◆ WHAT TO WORK ON ◆
Retype the data that follows line by line, exactly, and leave its pictures out.
----- GIVEN RECORDS
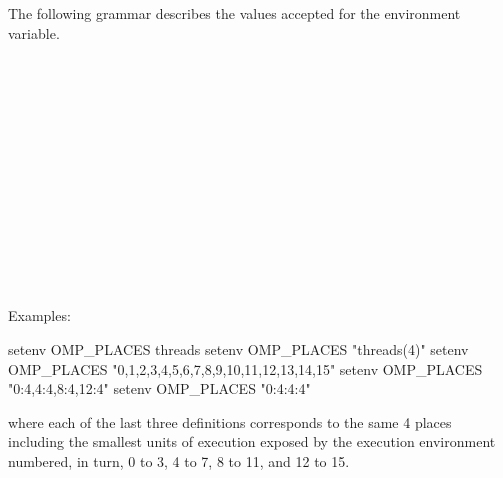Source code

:The following grammar describes the values accepted for the  
environment variable.

\begin{bnf*}
    \\
    \\
    \\
    \\
    \\
    \\
    \\
    \\
    \\
    \\
    \\
    \\
\end{bnf*}

\begin{samepage}
Examples:
\begin{ompEnv}
setenv OMP_PLACES threads
setenv OMP_PLACES "threads(4)"
setenv OMP_PLACES "{0,1,2,3},{4,5,6,7},{8,9,10,11},{12,13,14,15}"
setenv OMP_PLACES "{0:4},{4:4},{8:4},{12:4}"
setenv OMP_PLACES "{0:4}:4:4"
\end{ompEnv}
\end{samepage}

where each of the last three definitions corresponds to the same 4 places 
including the smallest units of execution exposed by the execution environment 
numbered, in turn, 0 to 3, 4 to 7, 8 to 11, and 12 to 15.

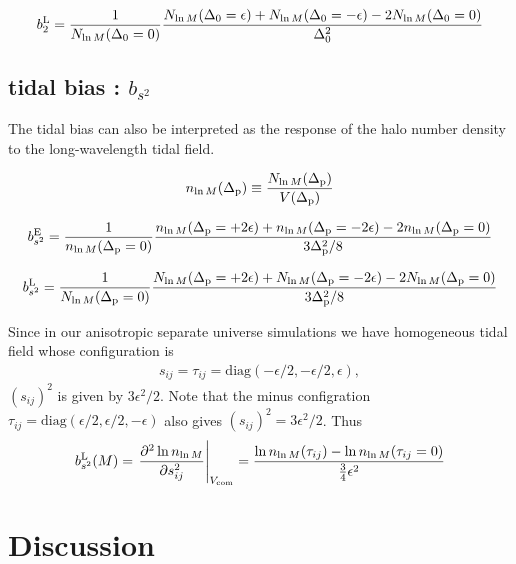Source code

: \documentclass[a4paper,11pt]{article}
\begin{document}
\begin{align}
b^{\rm L}_{2}
= \frac{1}{N_{\ln{M}}(\Delta_0=0)}
\frac{N_{\ln{M}}(\Delta_0=\epsilon)
+
N_{\ln{M}}(\Delta_0=-\epsilon)
-2N_{\ln{M}}(\Delta_0=0)}{\Delta^2_0}
\end{align}


\subsection{tidal bias : $b_{s^2}$}

The tidal bias can also be interpreted as the response of the halo number density
to the long-wavelength tidal field.

\begin{align}
n_{\ln{M}}(\Delta_{\rm p}) \equiv
\frac{N_{\ln{M}}(\Delta_{\rm p})}{V(\Delta_{\rm p})}
\end{align}

\begin{align}
b^{\rm E}_{s^2}
= \frac{1}{n_{\ln{M}}(\Delta_{\rm p}=0)}
\frac{n_{\ln{M}}(\Delta_{\rm p}=+2\epsilon)
+
n_{\ln{M}}(\Delta_{\rm p}=-2\epsilon)
-2n_{\ln{M}}(\Delta_{\rm p}=0)}{3\Delta^2_{\rm p}/8}
\end{align}


\begin{align}
b^{\rm L}_{s^2}
= \frac{1}{N_{\ln{M}}(\Delta_{\rm p}=0)}
\frac{N_{\ln{M}}(\Delta_{\rm p}=+2\epsilon)
+
N_{\ln{M}}(\Delta_{\rm p}=-2\epsilon)
-2N_{\ln{M}}(\Delta_{\rm p}=0)}{3\Delta^2_{\rm p}/8}
\end{align}


Since in our anisotropic separate universe simulations we have homogeneous tidal field whose configuration is 
\begin{align}
s_{ij} = \tau_{ij} = \mathrm{diag}(-\epsilon/2,-\epsilon/2,\epsilon),
\end{align}
$(s_{ij})^2$ is given by $3\epsilon^2/2$.
Note that the minus configration $\tau_{ij} = \mathrm{diag}(\epsilon/2,\epsilon/2,-\epsilon)$ also gives $(s_{ij})^2 = 3\epsilon^2/2$.
Thus 
\begin{align}
b_{s^2}^{\rm L}(M) = \left.\frac{\partial^2 \ln{ n_{\ln{M} } } }{\partial s_{ij}^2}\right|_{V_{\rm com}}=
\frac{\ln{ n_{\ln{M} }(\tau_{ij}) } -\ln{ n_{\ln{M} }(\tau_{ij}=0) }  }{\frac{3}{4}\epsilon^2}
\end{align}

\section{Discussion}
\label{sec:discuss}
\end{document}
----------
◆ RESPONSE TO THE TASK ◆
Source code

:The following grammar describes the values accepted for the  
environment variable.

\begin{bnf*}
    \\
    \\
    \\
    \\
    \\
    \\
    \\
    \\
    \\
    \\
    \\
    \\
\end{bnf*}

\begin{samepage}
Examples:
\begin{ompEnv}
setenv OMP_PLACES threads
setenv OMP_PLACES "threads(4)"
setenv OMP_PLACES "{0,1,2,3},{4,5,6,7},{8,9,10,11},{12,13,14,15}"
setenv OMP_PLACES "{0:4},{4:4},{8:4},{12:4}"
setenv OMP_PLACES "{0:4}:4:4"
\end{ompEnv}
\end{samepage}

where each of the last three definitions corresponds to the same 4 places 
including the smallest units of execution exposed by the execution environment 
numbered, in turn, 0 to 3, 4 to 7, 8 to 11, and 12 to 15.

Source code

: \documentclass[a4paper,11pt]{article}
\begin{document}
\begin{align}
b^{\rm L}_{2}
= \frac{1}{N_{\ln{M}}(\Delta_0=0)}
\frac{N_{\ln{M}}(\Delta_0=\epsilon)
+
N_{\ln{M}}(\Delta_0=-\epsilon)
-2N_{\ln{M}}(\Delta_0=0)}{\Delta^2_0}
\end{align}


\subsection{tidal bias : $b_{s^2}$}

The tidal bias can also be interpreted as the response of the halo number density
to the long-wavelength tidal field.

\begin{align}
n_{\ln{M}}(\Delta_{\rm p}) \equiv
\frac{N_{\ln{M}}(\Delta_{\rm p})}{V(\Delta_{\rm p})}
\end{align}

\begin{align}
b^{\rm E}_{s^2}
= \frac{1}{n_{\ln{M}}(\Delta_{\rm p}=0)}
\frac{n_{\ln{M}}(\Delta_{\rm p}=+2\epsilon)
+
n_{\ln{M}}(\Delta_{\rm p}=-2\epsilon)
-2n_{\ln{M}}(\Delta_{\rm p}=0)}{3\Delta^2_{\rm p}/8}
\end{align}


\begin{align}
b^{\rm L}_{s^2}
= \frac{1}{N_{\ln{M}}(\Delta_{\rm p}=0)}
\frac{N_{\ln{M}}(\Delta_{\rm p}=+2\epsilon)
+
N_{\ln{M}}(\Delta_{\rm p}=-2\epsilon)
-2N_{\ln{M}}(\Delta_{\rm p}=0)}{3\Delta^2_{\rm p}/8}
\end{align}


Since in our anisotropic separate universe simulations we have homogeneous tidal field whose configuration is 
\begin{align}
s_{ij} = \tau_{ij} = \mathrm{diag}(-\epsilon/2,-\epsilon/2,\epsilon),
\end{align}
$(s_{ij})^2$ is given by $3\epsilon^2/2$.
Note that the minus configration $\tau_{ij} = \mathrm{diag}(\epsilon/2,\epsilon/2,-\epsilon)$ also gives $(s_{ij})^2 = 3\epsilon^2/2$.
Thus 
\begin{align}
b_{s^2}^{\rm L}(M) = \left.\frac{\partial^2 \ln{ n_{\ln{M} } } }{\partial s_{ij}^2}\right|_{V_{\rm com}}=
\frac{\ln{ n_{\ln{M} }(\tau_{ij}) } -\ln{ n_{\ln{M} }(\tau_{ij}=0) }  }{\frac{3}{4}\epsilon^2}
\end{align}

\section{Discussion}
\label{sec:discuss}
\end{document}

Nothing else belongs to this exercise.